JuliaParallel / Dagger.jl

A framework for out-of-core and parallel execution
Other
638 stars 67 forks source link

Thunk retry options and other supervisors #323

Open chris-b1 opened 2 years ago

chris-b1 commented 2 years ago

This may or may not make sense at the Dagger level, but for consideration - as an example copying the prefect keywords below

import Dates
import Dagger

function flaky_function()
    # accesses some network resource that could fail
end

res = Dagger.@spawn max_retries=3 retry_delay=Dates.Minute(1) flaky_function()
jpsamaroo commented 2 years ago

This is something we should have somewhere, but not necessarily in Dagger's core, since we may want more "supervisory actions" than just retries and delay-based retry. For example, we might want to trigger a retry based on an active signal (such as an error asynchronously delivered via a library API). Or we might want to retry with backoff, or do a more complicated set of failure recovery steps that depends on the state of multiple thunks.

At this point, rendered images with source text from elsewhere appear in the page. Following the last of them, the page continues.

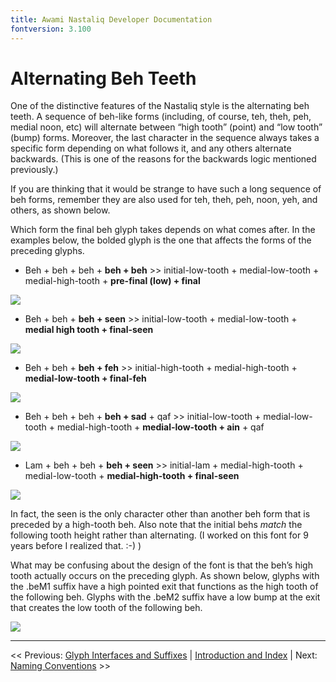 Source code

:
 ```yaml
---
title: Awami Nastaliq Developer Documentation
fontversion: 3.100
---
```


# Alternating Beh Teeth

One of the distinctive features of the Nastaliq style is the alternating beh teeth. A sequence of beh-like forms (including, of course, teh, theh, peh, medial noon, etc) will alternate between “high tooth” (point) and “low tooth” (bump) forms. Moreover, the last character in the sequence always takes a specific form depending on what follows it, and any others alternate backwards. (This is one of the reasons for the backwards logic mentioned previously.)

If you are thinking that it would be strange to have such a long sequence of beh forms, remember they are also used for teh, theh, peh, noon, yeh, and others, as shown below.

Which form the final beh glyph takes depends on what comes after. In the examples below, the bolded glyph is the one that affects the forms of the preceding glyphs.

- Beh + beh + beh + **beh + beh**  >>  initial-low-tooth + medial-low-tooth + medial-high-tooth + **pre-final (low) + final**

![](assets/images/dev_doc/BehTeeth_bbbbb_marked.png)

- Beh + beh + **beh + seen**  >> initial-low-tooth + medial-low-tooth + **medial high tooth + final-seen**

![](assets/images/dev_doc/BehTeeth_bbbs_marked.png)

- Beh + beh + **beh + feh**   >>  initial-high-tooth + medial-high-tooth + **medial-low-tooth + final-feh**

![](assets/images/dev_doc/BehTeeth_bbbf_marked.png)

- Beh + beh + beh + **beh + sad** + qaf  >>  initial-low-tooth + medial-low-tooth + medial-high-tooth + **medial-low-tooth + ain** + qaf

![](assets/images/dev_doc/BehTeeth_bbbbaq_marked.png)

- Lam + beh + beh + **beh + seen**  >>  initial-lam + medial-high-tooth + medial-low-tooth + **medial-high-tooth + final-seen**

![](assets/images/dev_doc/BehTeeth_lbbbs_marked.png)

In fact, the seen is the only character other than another beh form that is preceded by a high-tooth beh. Also note that the initial behs _match_ the following tooth height rather than alternating. (I worked on this font for 9 years before I realized that. :-) )

What may be confusing about the design of the font is that the beh’s high tooth actually occurs on the preceding glyph. As shown below, glyphs with the .beM1 suffix have a high pointed exit that functions as the high tooth of the following beh. Glyphs with the .beM2 suffix have a low bump at the exit that creates the low tooth of the following beh.

![](assets/images/dev_doc/SadBehHighLowTeeth.png)

-------

<< Previous: [Glyph Interfaces and Suffixes](dev03_interfaces.md) | [Introduction and Index](dev01_intro.md) | Next: [Naming Conventions](dev05_namingconv.md) >>


<!-- PRODUCT SITE ONLY
[font id='awami' face='AwamiNastaliq-Regular' size='150%' rtl=1]
[font id='awamiL' face='AwamiNastaliq-Regular' size='150%' ltr=1]
-->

Instead of building this in directly, this functionality could be implemented with a supervisor thunk which launches and monitors flaky_function:

function supervisor(f, args...)
    h = Dagger.Sch.sch_handle()
    res = nothing
    for i in 1:3
        try
            return fetch(Dagger.@spawn f(args...))
        catch err
            if i == 3
                rethrow(err)
            else
                @debug "Failed to execute $f on iteration $i, retrying in 1 second..."
                sleep(1)
            end
        end
    end
end

function flaky_function(x, y, z)
    if rand() < 0.5
        return x + y + z
    else
        error("Transient error")
    end
end

fetch(Dagger.@spawn supervisor(flaky_function, 1, 2, 3))

We could put such supervisor functions into their own package (which could be a subpackage of this repo), maybe DaggerSupervisors.jl?.